Project Summary Autism spectrum disorders (ASD) comprise a group of complex neurodevelopmental disorders that affect 1 in 68 children in the United States. ASD is phenotypically and etiologically heterogeneous, making it challenging to uncover the underlying genetic / cellular pathophysiology and to efficiently design drugs with widespread clinical benefits. Induced pluripotent stem cells (iPSCs) constitute an ideal model for understanding complex diseases with strong genetic component such as ASD. Although iPSCs have been generated for monogenetic ASD diseases, the demonstration of disease-specific pathogenesis in complex and heterogeneous diseases such as idiopathic ASD is a current challenge in the field. Insulin-Like Growth Factor 1 (IGF1) has recently emerged as a potentially efficient treatment option for both syndromic and non-syndromic forms of ASD. A growing body of evidence accumulated in the past years in both rodent and human ASD models have established IGF1 as one of the most promising ASD therapeutic interventions to date. While IGF1 effects downstream of ligand binding (IGF1 receptor) have been comprehensively studied in the literature, how IGF1 activity may lead to therapeutic recover in the ASD context is still largely unknown. This proposal will focus on understanding the molecular mechanisms underlying IGF1-therapeutic activity in iPSC-derived neural cells from ASD individuals. This will be achieved by performing transcriptional profiling on iPSC-derived neural cells from a previously characterized cohort of ASD patients that show functional response to IGF1 treatment in vitro. The neural cultures will be treated during neuronal maturation or at the mature stage with IGF1 and their molecular responses to IGF1 after treatment will be evaluated and compared to the responses on neurotypical controls. This proposal will generate a comprehensive list of differentially regulated genes and molecular interactions that will potentially produce valuable information about specific downstream targets of IGF1 in the context of ASD patients' neural cells. Additionally, the transcriptional profile dataset and analysis generated in this proposal will provide a unique resource for other researchers interested in IGF1 downstream interactions in ASD and will potentially help finding candidate pathways and targets for effective ASD clinical intervention.

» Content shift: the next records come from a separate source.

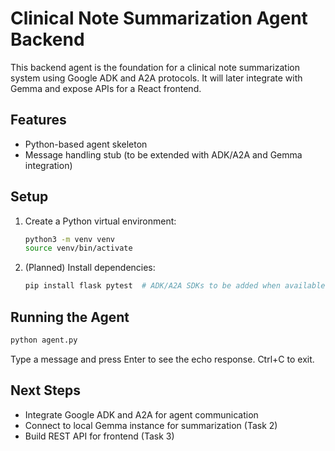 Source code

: # Clinical Note Summarization Agent Backend

This backend agent is the foundation for a clinical note summarization system using Google ADK and A2A protocols. It will later integrate with Gemma and expose APIs for a React frontend.

## Features
- Python-based agent skeleton
- Message handling stub (to be extended with ADK/A2A and Gemma integration)

## Setup
1. Create a Python virtual environment:
   ```bash
   python3 -m venv venv
   source venv/bin/activate
   ```
2. (Planned) Install dependencies:
   ```bash
   pip install flask pytest  # ADK/A2A SDKs to be added when available
   ```

## Running the Agent
```bash
python agent.py
```
Type a message and press Enter to see the echo response. Ctrl+C to exit.

## Next Steps
- Integrate Google ADK and A2A for agent communication
- Connect to local Gemma instance for summarization (Task 2)
- Build REST API for frontend (Task 3)  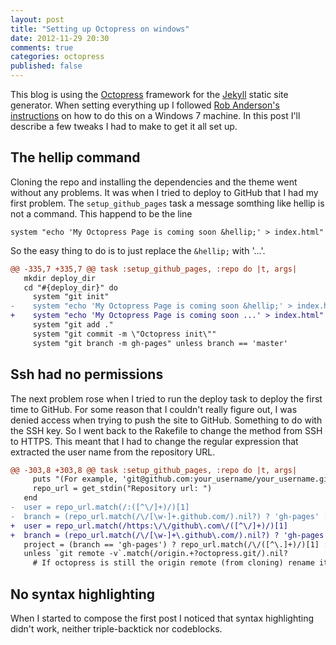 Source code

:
 ```yaml
---
layout: post
title: "Setting up Octopress on windows"
date: 2012-11-29 20:30
comments: true
categories: octopress
published: false
---
```


This blog is using the [Octopress](http://octopress.org/) framework for the [Jekyll](https://github.com/mojombo/jekyll) static site generator. When setting everything up I followed [Rob Anderson's instructions](http://blog.zerosharp.com/setting-up-octopress-on-windows/) on how to do this on a Windows 7 machine. In this post I'll describe a few tweaks I had to make to get it all set up.

<!-- More -->

## The hellip command

Cloning the repo and installing the dependencies and the theme went without any problems. It was when I tried to deploy to GitHub that I had my first problem. The `setup_github_pages` task a message somthing like hellip is not a command. This happend to be the line

	system "echo 'My Octopress Page is coming soon &hellip;' > index.html"

So the easy thing to do is to just replace the `&hellip;` with '...'.

``` diff Replacing hellip
@@ -335,7 +335,7 @@ task :setup_github_pages, :repo do |t, args|
   mkdir deploy_dir
   cd "#{deploy_dir}" do
     system "git init"
-    system "echo 'My Octopress Page is coming soon &hellip;' > index.html"
+    system "echo 'My Octopress Page is coming soon ...' > index.html"
     system "git add ."
     system "git commit -m \"Octopress init\""
     system "git branch -m gh-pages" unless branch == 'master'
```

## Ssh had no permissions

The next problem rose when I tried to run the deploy task to deploy the first time to GitHub. For some reason that I couldn't really figure out, I was denied access when trying to push the site to GitHub. Something to do with the SSH key. So I went back to the Rakefile to change the method from SSH to HTTPS. This meant that I had to change the regular expression that extracted the user name from the repository URL. 

``` diff Changing the repository URL regex
@@ -303,8 +303,8 @@ task :setup_github_pages, :repo do |t, args|
     puts "(For example, 'git@github.com:your_username/your_username.github.com)"
     repo_url = get_stdin("Repository url: ")
   end
-  user = repo_url.match(/:([^\/]+)/)[1]
-  branch = (repo_url.match(/\/[\w-]+.github.com/).nil?) ? 'gh-pages' : 'master'
+  user = repo_url.match(/https:\/\/github\.com\/([^\/]+)/)[1]
+  branch = (repo_url.match(/\/[\w-]+\.github\.com/).nil?) ? 'gh-pages' : 'master'
   project = (branch == 'gh-pages') ? repo_url.match(/\/([^\.]+)/)[1] : ''
   unless `git remote -v`.match(/origin.+?octopress.git/).nil?
     # If octopress is still the origin remote (from cloning) rename it to octopress
```

## No syntax highlighting

When I started to compose the first post I noticed that syntax highlighting didn't work, neither triple-backtick nor codeblocks.  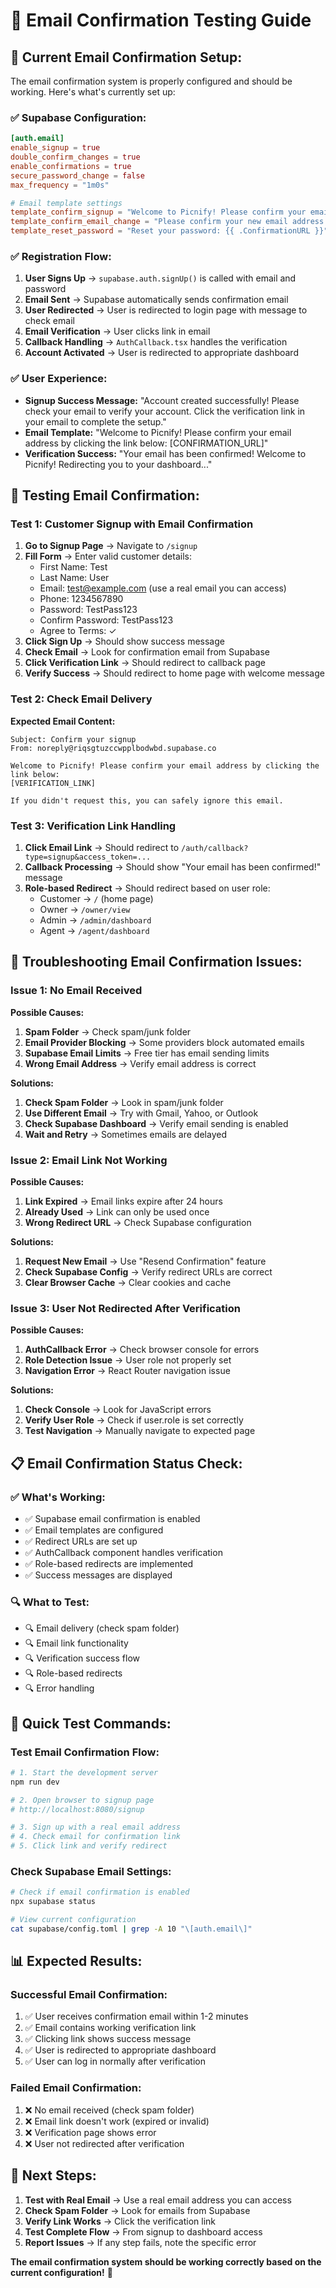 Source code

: # 📧 Email Confirmation Testing Guide

## 🎯 **Current Email Confirmation Setup:**

The email confirmation system is properly configured and should be working. Here's what's currently set up:

### **✅ Supabase Configuration:**
```toml
[auth.email]
enable_signup = true
double_confirm_changes = true
enable_confirmations = true
secure_password_change = false
max_frequency = "1m0s"

# Email template settings
template_confirm_signup = "Welcome to Picnify! Please confirm your email address by clicking the link below: {{ .ConfirmationURL }}"
template_confirm_email_change = "Please confirm your new email address: {{ .ConfirmationURL }}"
template_reset_password = "Reset your password: {{ .ConfirmationURL }}"
```

### **✅ Registration Flow:**
1. **User Signs Up** → `supabase.auth.signUp()` is called with email and password
2. **Email Sent** → Supabase automatically sends confirmation email
3. **User Redirected** → User is redirected to login page with message to check email
4. **Email Verification** → User clicks link in email
5. **Callback Handling** → `AuthCallback.tsx` handles the verification
6. **Account Activated** → User is redirected to appropriate dashboard

### **✅ User Experience:**
- **Signup Success Message:** "Account created successfully! Please check your email to verify your account. Click the verification link in your email to complete the setup."
- **Email Template:** "Welcome to Picnify! Please confirm your email address by clicking the link below: [CONFIRMATION_URL]"
- **Verification Success:** "Your email has been confirmed! Welcome to Picnify! Redirecting you to your dashboard..."

## 🧪 **Testing Email Confirmation:**

### **Test 1: Customer Signup with Email Confirmation**

1. **Go to Signup Page** → Navigate to `/signup`
2. **Fill Form** → Enter valid customer details:
   - First Name: Test
   - Last Name: User
   - Email: test@example.com (use a real email you can access)
   - Phone: 1234567890
   - Password: TestPass123
   - Confirm Password: TestPass123
   - Agree to Terms: ✓
3. **Click Sign Up** → Should show success message
4. **Check Email** → Look for confirmation email from Supabase
5. **Click Verification Link** → Should redirect to callback page
6. **Verify Success** → Should redirect to home page with welcome message

### **Test 2: Check Email Delivery**

**Expected Email Content:**
```
Subject: Confirm your signup
From: noreply@riqsgtuzccwpplbodwbd.supabase.co

Welcome to Picnify! Please confirm your email address by clicking the link below:
[VERIFICATION_LINK]

If you didn't request this, you can safely ignore this email.
```

### **Test 3: Verification Link Handling**

1. **Click Email Link** → Should redirect to `/auth/callback?type=signup&access_token=...`
2. **Callback Processing** → Should show "Your email has been confirmed!" message
3. **Role-based Redirect** → Should redirect based on user role:
   - Customer → `/` (home page)
   - Owner → `/owner/view`
   - Admin → `/admin/dashboard`
   - Agent → `/agent/dashboard`

## 🔧 **Troubleshooting Email Confirmation Issues:**

### **Issue 1: No Email Received**

**Possible Causes:**
1. **Spam Folder** → Check spam/junk folder
2. **Email Provider Blocking** → Some providers block automated emails
3. **Supabase Email Limits** → Free tier has email sending limits
4. **Wrong Email Address** → Verify email address is correct

**Solutions:**
1. **Check Spam Folder** → Look in spam/junk folder
2. **Use Different Email** → Try with Gmail, Yahoo, or Outlook
3. **Check Supabase Dashboard** → Verify email sending is enabled
4. **Wait and Retry** → Sometimes emails are delayed

### **Issue 2: Email Link Not Working**

**Possible Causes:**
1. **Link Expired** → Email links expire after 24 hours
2. **Already Used** → Link can only be used once
3. **Wrong Redirect URL** → Check Supabase configuration

**Solutions:**
1. **Request New Email** → Use "Resend Confirmation" feature
2. **Check Supabase Config** → Verify redirect URLs are correct
3. **Clear Browser Cache** → Clear cookies and cache

### **Issue 3: User Not Redirected After Verification**

**Possible Causes:**
1. **AuthCallback Error** → Check browser console for errors
2. **Role Detection Issue** → User role not properly set
3. **Navigation Error** → React Router navigation issue

**Solutions:**
1. **Check Console** → Look for JavaScript errors
2. **Verify User Role** → Check if user.role is set correctly
3. **Test Navigation** → Manually navigate to expected page

## 📋 **Email Confirmation Status Check:**

### **✅ What's Working:**
- ✅ Supabase email confirmation is enabled
- ✅ Email templates are configured
- ✅ Redirect URLs are set up
- ✅ AuthCallback component handles verification
- ✅ Role-based redirects are implemented
- ✅ Success messages are displayed

### **🔍 What to Test:**
- 🔍 Email delivery (check spam folder)
- 🔍 Email link functionality
- 🔍 Verification success flow
- 🔍 Role-based redirects
- 🔍 Error handling

## 🚀 **Quick Test Commands:**

### **Test Email Confirmation Flow:**
```bash
# 1. Start the development server
npm run dev

# 2. Open browser to signup page
# http://localhost:8080/signup

# 3. Sign up with a real email address
# 4. Check email for confirmation link
# 5. Click link and verify redirect
```

### **Check Supabase Email Settings:**
```bash
# Check if email confirmation is enabled
npx supabase status

# View current configuration
cat supabase/config.toml | grep -A 10 "\[auth.email\]"
```

## 📊 **Expected Results:**

### **Successful Email Confirmation:**
1. ✅ User receives confirmation email within 1-2 minutes
2. ✅ Email contains working verification link
3. ✅ Clicking link shows success message
4. ✅ User is redirected to appropriate dashboard
5. ✅ User can log in normally after verification

### **Failed Email Confirmation:**
1. ❌ No email received (check spam folder)
2. ❌ Email link doesn't work (expired or invalid)
3. ❌ Verification page shows error
4. ❌ User not redirected after verification

## 🎯 **Next Steps:**

1. **Test with Real Email** → Use a real email address you can access
2. **Check Spam Folder** → Look for emails from Supabase
3. **Verify Link Works** → Click the verification link
4. **Test Complete Flow** → From signup to dashboard access
5. **Report Issues** → If any step fails, note the specific error

**The email confirmation system should be working correctly based on the current configuration!** 🎉
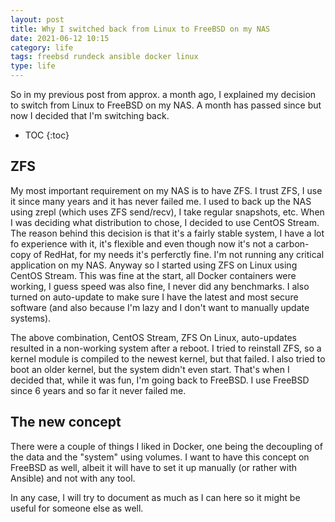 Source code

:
 ```yaml
---
layout:	post
title: Why I switched back from Linux to FreeBSD on my NAS
date: 2021-06-12 10:15
category: life
tags: freebsd rundeck ansible docker linux
type: life
---
```


So in my previous post from approx. a month ago, I explained my decision to switch from Linux to FreeBSD on my NAS. A month has passed since but now I decided that I'm switching back.

* TOC
{:toc}

## ZFS
My most important requirement on my NAS is to have ZFS. I trust ZFS, I use it since many years and it has never failed me. I used to back up the NAS using zrepl (which uses ZFS send/recv), I take regular snapshots, etc. When I was deciding what distribution to chose, I decided to use CentOS Stream. The reason behind this decision is that it's a fairly stable system, I have a lot fo experience with it, it's flexible and even though now it's not a carbon-copy of RedHat, for my needs it's perferctly fine. I'm not running any critical application on my NAS. Anyway so I started using ZFS on Linux using CentOS Stream. This was fine at the start, all Docker containers were working, I guess speed was also fine, I never did any benchmarks. I also turned on auto-update to make sure I have the latest and most secure software (and also because I'm lazy and I don't want to manually update systems).

The above combination, CentOS Stream, ZFS On Linux, auto-updates resulted in a non-working system after a reboot. I tried to reinstall ZFS, so a kernel module is compiled to the newest kernel, but that failed. I also tried to boot an older kernel, but the system didn't even start. That's when I decided that, while it was fun, I'm going back to FreeBSD. I use FreeBSD since 6 years and so far it never failed me.

## The new concept
There were a couple of things I liked in Docker, one being the decoupling of the data and the "system" using volumes. I want to have this concept on FreeBSD as well, albeit it will have to set it up manually (or rather with Ansible) and not with any tool.

In any case, I will try to document as much as I can here so it might be useful for someone else as well.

项目摘要 自闭症谱系障碍（ASD）包括一组复杂的神经发育障碍， 美国68个孩子ASD在表型和病因学上是异质的， 为了揭示潜在的遗传/细胞病理生理学，并有效地设计具有广泛的遗传学特性的药物， 临床获益。诱导性多能干细胞（iPSC）是理解复杂性的理想模型。 具有强烈遗传成分的疾病，如ASD。虽然iPSC已经产生用于单基因遗传 ASD疾病，证明复杂和异质性疾病的疾病特异性发病机制 例如特发性ASD是该领域当前的挑战。 胰岛素样生长因子1（IGF 1）最近已成为一种潜在的有效治疗选择， ASD的综合征和非综合征形式。在过去几年中， 啮齿类动物和人类ASD模型都已确定IGF 1是最有前途的ASD治疗药物之一 干预至今。虽然IGF 1在配体结合（IGF 1受体）下游的作用已经被证实， 在文献中全面研究了IGF 1活性如何导致ASD背景下的治疗恢复 仍是未知数 这项建议将集中在了解IGF 1治疗活性的分子机制， 来自ASD个体的iPSC衍生的神经细胞。这将通过对以下基因进行转录谱分析来实现： 来自先前表征的ASD患者队列的iPSC衍生的神经细胞显示出功能性 对体外IGF 1治疗的反应。神经培养物将在神经元成熟期间或在神经元成熟时进行处理。 将评估和比较两组患者治疗后对IGF 1的分子应答 与正常对照组的反应相对应。 这项建议将产生一个全面的差异调节基因和分子相互作用的清单 这将可能产生有价值的信息，具体的下游目标IGF 1的背景下， 自闭症患者的神经细胞。此外，转录谱数据集和分析中产生的， 该提案将为其他对IGF 1下游相互作用感兴趣的研究人员提供独特的资源， ASD，并可能有助于寻找有效ASD临床干预的候选途径和靶点。